民主党政権5人目の国交大臣に羽田雄一郎参院議員

2012年6月5日

◆時事通信 2012年06/04 23:53
http://www.jiji.com/jc/zc?key=%a5%c0%a5%e0&k=201206/2012060400974

 -新閣僚の会見ー

◇強靱な国土づくりを

 羽田雄一郎国土交通相 野田佳彦首相からは、東日本大震災の復興に向けて、減災の考え方を取り入れたインフラ整備などについて、関係大臣と連携を取ってやるように指示を受けた。

 強靱(きょうじん)な国土づくりにまい進したい。高速バス事故を踏まえた安全対策の強化を図り、公共交通機関の安全確保と事故防止に万全を期したい。

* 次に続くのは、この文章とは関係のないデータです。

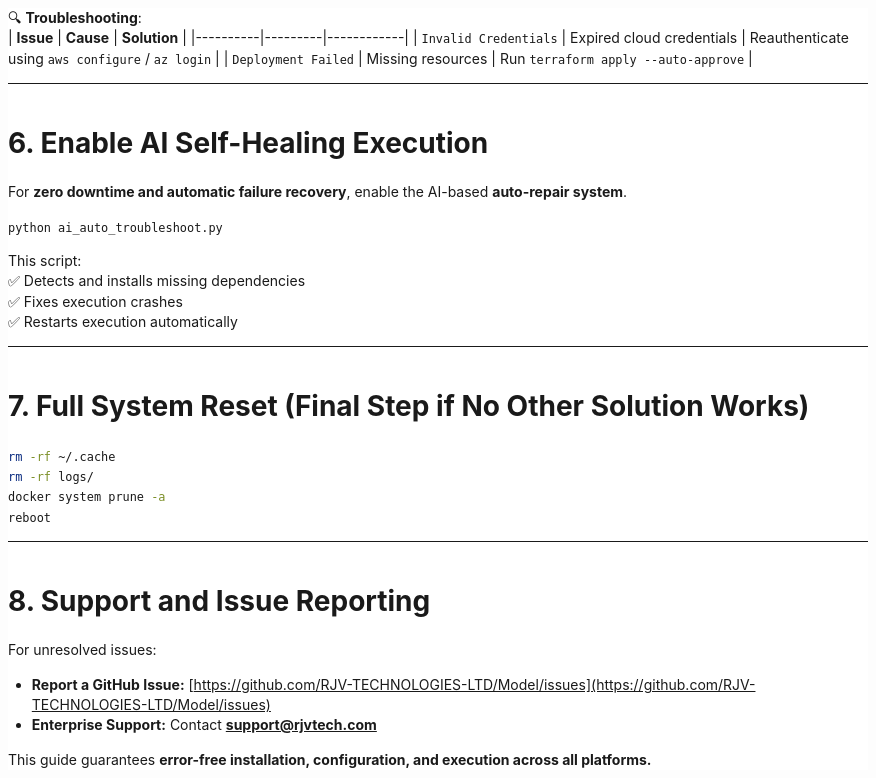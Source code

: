 🔍 **Troubleshooting**:  
| **Issue** | **Cause** | **Solution** |
|----------|---------|------------|
| `Invalid Credentials` | Expired cloud credentials | Reauthenticate using `aws configure` / `az login` |
| `Deployment Failed` | Missing resources | Run `terraform apply --auto-approve` |

---

# **6. Enable AI Self-Healing Execution**  
For **zero downtime and automatic failure recovery**, enable the AI-based **auto-repair system**.

```bash
python ai_auto_troubleshoot.py
```

This script:  
✅ Detects and installs missing dependencies  
✅ Fixes execution crashes  
✅ Restarts execution automatically  

---

# **7. Full System Reset (Final Step if No Other Solution Works)**  
```bash
rm -rf ~/.cache
rm -rf logs/
docker system prune -a
reboot
```

---

# **8. Support and Issue Reporting**  
For unresolved issues:  
- **Report a GitHub Issue:** [https://github.com/RJV-TECHNOLOGIES-LTD/Model/issues](https://github.com/RJV-TECHNOLOGIES-LTD/Model/issues)  
- **Enterprise Support:** Contact **support@rjvtech.com**  

This guide guarantees **error-free installation, configuration, and execution across all platforms.**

 八ツ場ダムについては、地元の生活再建支援事業を遅滞なく進めつつ、官房長官裁定を踏まえながら担当相として適切に対処したい。

◆NHK 2012年6月5日 0時56分
http://www3.nhk.or.jp/news/html/20120605/k10015604621000.html

 -羽田国交相 八ッ場ダム方針変えずー

 羽田国土交通大臣は、初閣議のあとの総理大臣官邸での記者会見で、政府が建設の継続を決めた群馬県の八ッ場ダムについて「対応の方針は変わらない」と述べ、民主党内に依然として建設に反対意見があるものの、政府の方針は変えないという考えを示しました。

 政府は、去年12月、民主党の政権公約を撤回し、群馬県の八ッ場ダムの建設継続を決めましたが、民主党内には、政権公約に掲げた主要政策の相次ぐ見直しに、依然として反対意見があります。

 これについて羽田国土交通大臣は、初閣議のあとの総理大臣官邸の記者会見で「事業の継続を前提に、今年度の予算で必要経費を計上しており、対応の方針は変わらない」と述べ、建設継続の政府の方針は変えないという考えを示しました。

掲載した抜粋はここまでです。